Virus.MSWord.Wazzu

Класс Virus
Платформа MSWord
Описание

Technical Details

Содержит единственный макрос — autoOpen. Заражает документы при их открытии
и записывается в системную область Word (NORMAL.DOT) при открытии
зараженного документа. Вирус незашифрован и легко может быть обнаружен по
текстовым строкам внутри зараженного файла:

RndWorddo
wazzu do
RndWorddRgV

После заражения очередного документа или после инсталляции в систему вирус
перемещает случайно выбранное слово внутри документа — выбирает два
случайных адреса в зараженном документе, удаляет слово по первому адресу и
вставляет его по второму адресу. Вирус повторяет эту процедуру до трех раз
в зависимости от случайного счетчика.
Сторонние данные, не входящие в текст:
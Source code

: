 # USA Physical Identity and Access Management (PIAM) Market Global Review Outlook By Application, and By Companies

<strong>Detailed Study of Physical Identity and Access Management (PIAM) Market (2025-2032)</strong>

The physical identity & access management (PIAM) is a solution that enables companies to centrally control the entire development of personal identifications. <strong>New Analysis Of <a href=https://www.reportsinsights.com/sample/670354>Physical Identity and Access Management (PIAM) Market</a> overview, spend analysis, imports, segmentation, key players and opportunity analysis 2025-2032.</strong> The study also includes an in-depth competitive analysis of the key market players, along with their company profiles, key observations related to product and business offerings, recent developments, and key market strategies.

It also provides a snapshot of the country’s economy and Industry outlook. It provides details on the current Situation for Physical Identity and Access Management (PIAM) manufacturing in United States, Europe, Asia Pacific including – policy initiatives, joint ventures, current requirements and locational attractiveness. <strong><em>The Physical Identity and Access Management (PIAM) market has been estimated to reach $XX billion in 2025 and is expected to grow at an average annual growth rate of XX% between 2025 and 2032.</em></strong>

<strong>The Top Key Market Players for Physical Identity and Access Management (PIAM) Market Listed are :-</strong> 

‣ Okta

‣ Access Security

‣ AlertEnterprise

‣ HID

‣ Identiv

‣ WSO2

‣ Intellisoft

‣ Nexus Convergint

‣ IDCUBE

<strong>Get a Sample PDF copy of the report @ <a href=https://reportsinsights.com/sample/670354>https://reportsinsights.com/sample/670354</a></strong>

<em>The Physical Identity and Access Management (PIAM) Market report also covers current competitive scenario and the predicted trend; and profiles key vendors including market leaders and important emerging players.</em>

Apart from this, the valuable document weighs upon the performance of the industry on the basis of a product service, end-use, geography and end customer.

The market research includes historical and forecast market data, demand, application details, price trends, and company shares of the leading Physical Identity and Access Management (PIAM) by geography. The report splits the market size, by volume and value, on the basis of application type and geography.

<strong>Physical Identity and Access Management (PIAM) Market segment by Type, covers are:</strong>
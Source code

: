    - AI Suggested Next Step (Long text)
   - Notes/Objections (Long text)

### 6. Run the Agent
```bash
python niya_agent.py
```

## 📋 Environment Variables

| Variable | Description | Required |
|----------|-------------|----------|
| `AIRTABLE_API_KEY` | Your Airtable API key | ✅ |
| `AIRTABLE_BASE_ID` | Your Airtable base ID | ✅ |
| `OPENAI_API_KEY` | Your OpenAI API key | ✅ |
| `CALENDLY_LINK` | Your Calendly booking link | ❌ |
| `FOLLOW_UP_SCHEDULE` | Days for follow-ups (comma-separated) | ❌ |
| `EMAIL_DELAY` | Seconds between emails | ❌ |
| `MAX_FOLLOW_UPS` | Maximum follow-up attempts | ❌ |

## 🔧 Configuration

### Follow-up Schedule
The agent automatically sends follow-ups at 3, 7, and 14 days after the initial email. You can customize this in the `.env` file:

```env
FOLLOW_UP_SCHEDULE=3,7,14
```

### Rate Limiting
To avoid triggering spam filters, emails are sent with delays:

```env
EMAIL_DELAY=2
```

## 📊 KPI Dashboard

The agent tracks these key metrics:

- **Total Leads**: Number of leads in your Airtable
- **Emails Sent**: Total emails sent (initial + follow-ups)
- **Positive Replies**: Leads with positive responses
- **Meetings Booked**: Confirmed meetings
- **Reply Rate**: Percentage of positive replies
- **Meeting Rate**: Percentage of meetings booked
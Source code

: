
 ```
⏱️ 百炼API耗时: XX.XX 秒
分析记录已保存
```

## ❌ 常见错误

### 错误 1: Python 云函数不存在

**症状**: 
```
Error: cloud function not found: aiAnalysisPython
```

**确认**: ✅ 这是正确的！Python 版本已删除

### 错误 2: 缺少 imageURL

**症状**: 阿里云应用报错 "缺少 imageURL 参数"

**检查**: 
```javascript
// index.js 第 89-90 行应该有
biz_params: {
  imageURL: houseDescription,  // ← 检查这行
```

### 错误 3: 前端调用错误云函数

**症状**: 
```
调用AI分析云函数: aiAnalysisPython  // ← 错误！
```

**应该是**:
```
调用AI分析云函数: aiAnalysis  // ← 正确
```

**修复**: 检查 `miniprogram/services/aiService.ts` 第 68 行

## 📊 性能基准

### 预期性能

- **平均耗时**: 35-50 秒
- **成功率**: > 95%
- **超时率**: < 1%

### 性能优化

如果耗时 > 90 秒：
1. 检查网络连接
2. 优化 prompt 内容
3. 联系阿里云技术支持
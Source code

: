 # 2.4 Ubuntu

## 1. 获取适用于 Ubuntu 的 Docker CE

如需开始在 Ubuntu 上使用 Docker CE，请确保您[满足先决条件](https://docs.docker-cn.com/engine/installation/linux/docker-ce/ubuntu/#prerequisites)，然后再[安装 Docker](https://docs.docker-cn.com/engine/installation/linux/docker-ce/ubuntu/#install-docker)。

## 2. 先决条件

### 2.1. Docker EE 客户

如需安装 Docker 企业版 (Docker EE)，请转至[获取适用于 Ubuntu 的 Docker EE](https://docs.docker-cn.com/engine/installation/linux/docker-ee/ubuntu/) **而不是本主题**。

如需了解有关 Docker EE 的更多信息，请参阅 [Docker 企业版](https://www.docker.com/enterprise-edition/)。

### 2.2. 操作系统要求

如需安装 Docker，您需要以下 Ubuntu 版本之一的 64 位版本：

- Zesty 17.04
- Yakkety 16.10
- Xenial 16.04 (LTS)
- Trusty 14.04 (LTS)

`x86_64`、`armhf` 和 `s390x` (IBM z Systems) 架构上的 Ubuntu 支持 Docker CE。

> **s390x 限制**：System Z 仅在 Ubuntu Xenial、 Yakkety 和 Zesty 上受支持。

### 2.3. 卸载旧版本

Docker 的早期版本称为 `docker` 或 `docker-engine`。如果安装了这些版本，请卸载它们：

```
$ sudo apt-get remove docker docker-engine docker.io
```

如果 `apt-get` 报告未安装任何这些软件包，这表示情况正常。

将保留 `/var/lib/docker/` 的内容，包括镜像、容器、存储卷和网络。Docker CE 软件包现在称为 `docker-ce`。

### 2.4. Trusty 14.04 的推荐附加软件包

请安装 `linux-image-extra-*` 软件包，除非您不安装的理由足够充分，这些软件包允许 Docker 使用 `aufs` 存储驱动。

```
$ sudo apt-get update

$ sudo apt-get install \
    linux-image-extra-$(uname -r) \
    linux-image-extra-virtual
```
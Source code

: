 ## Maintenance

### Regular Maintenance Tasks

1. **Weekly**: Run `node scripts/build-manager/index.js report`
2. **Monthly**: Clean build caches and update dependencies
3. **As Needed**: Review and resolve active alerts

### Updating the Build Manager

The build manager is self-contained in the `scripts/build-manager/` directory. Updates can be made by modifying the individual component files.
Затем вирус, также в зависимости от
случайного счетчика, вставляет в случайную позицию внутри документа строку
«wazzu «.
Более подробно — в единственном макросе вируса содержится три подпрограммы:

MAIN -    основная подпрограмма, вызываемая системой при запуске 
          макроса autoOpen
Payload - вызывается подпрограммой MAIN, перемещает слова и 
          вставляет "wazzu".
RndWord - вызывается подпрограммой Payload, выбирает в документе 
          случайный адрес (позицию).

Вирус модифицирует документ в зависимости от системного счетчика случайных
чисел: перемещает три слова — каждое с вероятностью 1/5, вставляет «wazzu»
— с вероятностью 1/4.

Родственные вирусы

Вирус «Wazzu» является одним из наиболее широко распространенных в мире
вирусов. Возможно, что причиной этому послужили несколько инцидентов —
зараженный файл довольно длительное время находился на WWW-странице
Microsoft, а несколько зараженных документов были случайно растиражированы
на CD-дисках.
В результате количество родственных «Wazzu» вирусов постоянно растет и уже
перевалило за три десятка. Ниже даны описания их отличий от оригинально
«Wazzu» («Wazzu.a»), имена вирусов даны по стандарту CARO (AVP детектирует
и лечит большую часть этих вирусов как «Wazzu.a»).
«Wazzu.b,i» отличаются от оригинала строкой-комментарием:

< - - - - - - here 's the payload

"Wazzu.c,t,ac" никак не проявляются - не имеют подпрограммы Payload
(но содержат подпрограмму RndWord. Естественно, что обращения к ней
отсутствуют).
"Wazzu.d,f,q,w,ad" не имеют ни Payload, ни RndWord. "Wazzu.f" - самый
короткий представитель семейства - его двоичный образ занимает всего 318
байт.
"Wazzu.e,h" - зашифрованные "Wazzu.a". "Wazzu.h" слегка испорчен и может
вызвать зависание MS Word или сообщение об ошибке.
"Wazzu.g,r" также зашифрованы. "Wazzu.g" содержит подпрограмму EatThis
вместо Payload. С вероятностью 1/10 эти вирусы выводят MessageBox с текстом:

Microsoft Word
This one's for you, Bosco.

"Wazzu.k" является слегка испорченным "Wazzu.a".
"Wazzu.l" - отсутствуют подпрограммы Payload и RndWord. С вероятностью 1/10
добавляет " wazzu!" в конец документа.
"Wazzu.m,s" не имеют подпрограммы Payload, но вызывают ее, результатом чего
является сообщение об ошибке MS Word.
"Wazzu.u,aa,ad" практически полностью совпадают с "Wazzu.a", но не
вставляют в документы строку "wazzu".
"Wazzu.x" не содержит Payload и RndWord, зато содержит строку-комментарий:

The Meat Grinder virus - Thanks to Kermit the Frog,
and Kermit the Protocol

"Wazzu.y,z" совпадают с "Wazzu.a" за исключением мелких изменений,
например, в вирусе "Wazzu.y" все символы табуляции заменены на пробелы.